MATERIALS PROVIDED: Begin

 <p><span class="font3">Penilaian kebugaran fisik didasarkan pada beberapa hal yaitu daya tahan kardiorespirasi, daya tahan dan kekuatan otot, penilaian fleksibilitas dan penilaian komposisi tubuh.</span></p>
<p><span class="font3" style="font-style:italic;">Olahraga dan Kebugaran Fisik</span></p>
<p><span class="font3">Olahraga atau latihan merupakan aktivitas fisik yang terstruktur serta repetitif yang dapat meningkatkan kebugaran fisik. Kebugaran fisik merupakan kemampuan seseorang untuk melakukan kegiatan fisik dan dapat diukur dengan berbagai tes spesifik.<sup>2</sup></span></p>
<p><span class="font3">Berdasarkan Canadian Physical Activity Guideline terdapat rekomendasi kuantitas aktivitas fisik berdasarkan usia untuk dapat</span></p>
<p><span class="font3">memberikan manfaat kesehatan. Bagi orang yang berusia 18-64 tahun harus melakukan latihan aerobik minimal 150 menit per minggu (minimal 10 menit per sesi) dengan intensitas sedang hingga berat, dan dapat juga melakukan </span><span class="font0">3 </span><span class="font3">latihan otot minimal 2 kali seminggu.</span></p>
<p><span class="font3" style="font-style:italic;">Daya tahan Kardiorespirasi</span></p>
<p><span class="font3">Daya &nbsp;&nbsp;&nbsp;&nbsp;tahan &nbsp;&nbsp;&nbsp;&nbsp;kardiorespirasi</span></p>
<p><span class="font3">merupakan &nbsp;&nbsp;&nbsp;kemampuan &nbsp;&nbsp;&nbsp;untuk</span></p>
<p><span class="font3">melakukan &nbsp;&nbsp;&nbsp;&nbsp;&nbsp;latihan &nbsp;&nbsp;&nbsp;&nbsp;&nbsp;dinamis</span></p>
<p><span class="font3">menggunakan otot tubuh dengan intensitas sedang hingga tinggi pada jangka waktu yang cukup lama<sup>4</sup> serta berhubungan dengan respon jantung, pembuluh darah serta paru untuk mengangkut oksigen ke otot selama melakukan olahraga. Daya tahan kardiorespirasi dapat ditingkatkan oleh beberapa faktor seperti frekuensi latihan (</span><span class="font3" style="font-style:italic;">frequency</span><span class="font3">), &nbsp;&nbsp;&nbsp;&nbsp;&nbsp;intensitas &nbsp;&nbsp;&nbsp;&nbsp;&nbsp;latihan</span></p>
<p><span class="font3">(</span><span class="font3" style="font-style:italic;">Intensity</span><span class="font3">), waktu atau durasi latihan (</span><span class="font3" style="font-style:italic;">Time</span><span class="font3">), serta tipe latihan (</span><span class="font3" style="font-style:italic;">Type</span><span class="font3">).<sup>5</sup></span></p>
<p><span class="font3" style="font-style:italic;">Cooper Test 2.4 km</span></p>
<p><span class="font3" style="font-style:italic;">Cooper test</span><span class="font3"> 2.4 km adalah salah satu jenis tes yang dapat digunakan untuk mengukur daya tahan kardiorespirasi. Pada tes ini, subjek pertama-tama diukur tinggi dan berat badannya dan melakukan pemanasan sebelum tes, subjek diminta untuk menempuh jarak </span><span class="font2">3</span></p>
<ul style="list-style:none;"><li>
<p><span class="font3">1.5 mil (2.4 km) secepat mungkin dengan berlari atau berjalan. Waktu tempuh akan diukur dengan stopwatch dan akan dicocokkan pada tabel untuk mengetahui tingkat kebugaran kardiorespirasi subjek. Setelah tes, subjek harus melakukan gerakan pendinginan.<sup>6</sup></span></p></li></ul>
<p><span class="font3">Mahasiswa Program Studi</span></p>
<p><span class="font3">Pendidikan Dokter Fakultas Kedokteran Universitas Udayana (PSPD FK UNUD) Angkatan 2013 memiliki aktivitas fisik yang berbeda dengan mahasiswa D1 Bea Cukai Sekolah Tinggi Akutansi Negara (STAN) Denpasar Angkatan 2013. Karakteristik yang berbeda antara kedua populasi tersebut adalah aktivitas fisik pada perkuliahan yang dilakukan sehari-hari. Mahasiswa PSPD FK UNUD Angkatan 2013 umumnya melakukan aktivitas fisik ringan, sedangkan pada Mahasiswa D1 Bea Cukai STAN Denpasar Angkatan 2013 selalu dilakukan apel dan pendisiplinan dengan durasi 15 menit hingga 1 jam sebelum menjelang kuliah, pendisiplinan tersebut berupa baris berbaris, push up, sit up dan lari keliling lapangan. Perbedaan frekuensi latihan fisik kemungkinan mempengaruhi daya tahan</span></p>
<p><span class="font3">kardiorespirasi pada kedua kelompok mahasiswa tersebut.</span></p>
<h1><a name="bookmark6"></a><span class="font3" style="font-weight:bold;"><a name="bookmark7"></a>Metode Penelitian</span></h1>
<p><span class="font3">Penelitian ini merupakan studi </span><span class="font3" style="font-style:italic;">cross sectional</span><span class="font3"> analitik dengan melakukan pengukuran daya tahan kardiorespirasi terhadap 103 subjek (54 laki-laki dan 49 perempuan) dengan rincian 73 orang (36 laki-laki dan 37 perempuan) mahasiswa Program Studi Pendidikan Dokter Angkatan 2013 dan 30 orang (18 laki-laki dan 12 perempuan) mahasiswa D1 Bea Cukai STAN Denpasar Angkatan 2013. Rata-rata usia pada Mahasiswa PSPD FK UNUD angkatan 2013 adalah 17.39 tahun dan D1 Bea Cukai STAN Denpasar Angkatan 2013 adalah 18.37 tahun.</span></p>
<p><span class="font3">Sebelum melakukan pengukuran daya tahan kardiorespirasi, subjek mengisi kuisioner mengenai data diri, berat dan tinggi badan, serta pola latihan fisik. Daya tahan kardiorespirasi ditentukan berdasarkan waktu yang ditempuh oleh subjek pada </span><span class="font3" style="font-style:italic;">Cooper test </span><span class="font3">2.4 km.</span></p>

MATERIALS PROVIDED: End

* [YOUR TASK] Repeat, word for word, the lines above between the line holding "usia untuk dapat</span></p>" and the line holding "Test 2.4 km</span></p>", inclusive; omit everything else.

* [OUTPUT]
<p><span class="font3">Berdasarkan Canadian Physical Activity Guideline terdapat rekomendasi kuantitas aktivitas fisik berdasarkan usia untuk dapat</span></p>
<p><span class="font3">memberikan manfaat kesehatan. Bagi orang yang berusia 18-64 tahun harus melakukan latihan aerobik minimal 150 menit per minggu (minimal 10 menit per sesi) dengan intensitas sedang hingga berat, dan dapat juga melakukan </span><span class="font0">3 </span><span class="font3">latihan otot minimal 2 kali seminggu.</span></p>
<p><span class="font3" style="font-style:italic;">Daya tahan Kardiorespirasi</span></p>
<p><span class="font3">Daya &nbsp;&nbsp;&nbsp;&nbsp;tahan &nbsp;&nbsp;&nbsp;&nbsp;kardiorespirasi</span></p>
<p><span class="font3">merupakan &nbsp;&nbsp;&nbsp;kemampuan &nbsp;&nbsp;&nbsp;untuk</span></p>
<p><span class="font3">melakukan &nbsp;&nbsp;&nbsp;&nbsp;&nbsp;latihan &nbsp;&nbsp;&nbsp;&nbsp;&nbsp;dinamis</span></p>
<p><span class="font3">menggunakan otot tubuh dengan intensitas sedang hingga tinggi pada jangka waktu yang cukup lama<sup>4</sup> serta berhubungan dengan respon jantung, pembuluh darah serta paru untuk mengangkut oksigen ke otot selama melakukan olahraga. Daya tahan kardiorespirasi dapat ditingkatkan oleh beberapa faktor seperti frekuensi latihan (</span><span class="font3" style="font-style:italic;">frequency</span><span class="font3">), &nbsp;&nbsp;&nbsp;&nbsp;&nbsp;intensitas &nbsp;&nbsp;&nbsp;&nbsp;&nbsp;latihan</span></p>
<p><span class="font3">(</span><span class="font3" style="font-style:italic;">Intensity</span><span class="font3">), waktu atau durasi latihan (</span><span class="font3" style="font-style:italic;">Time</span><span class="font3">), serta tipe latihan (</span><span class="font3" style="font-style:italic;">Type</span><span class="font3">).<sup>5</sup></span></p>
<p><span class="font3" style="font-style:italic;">Cooper Test 2.4 km</span></p>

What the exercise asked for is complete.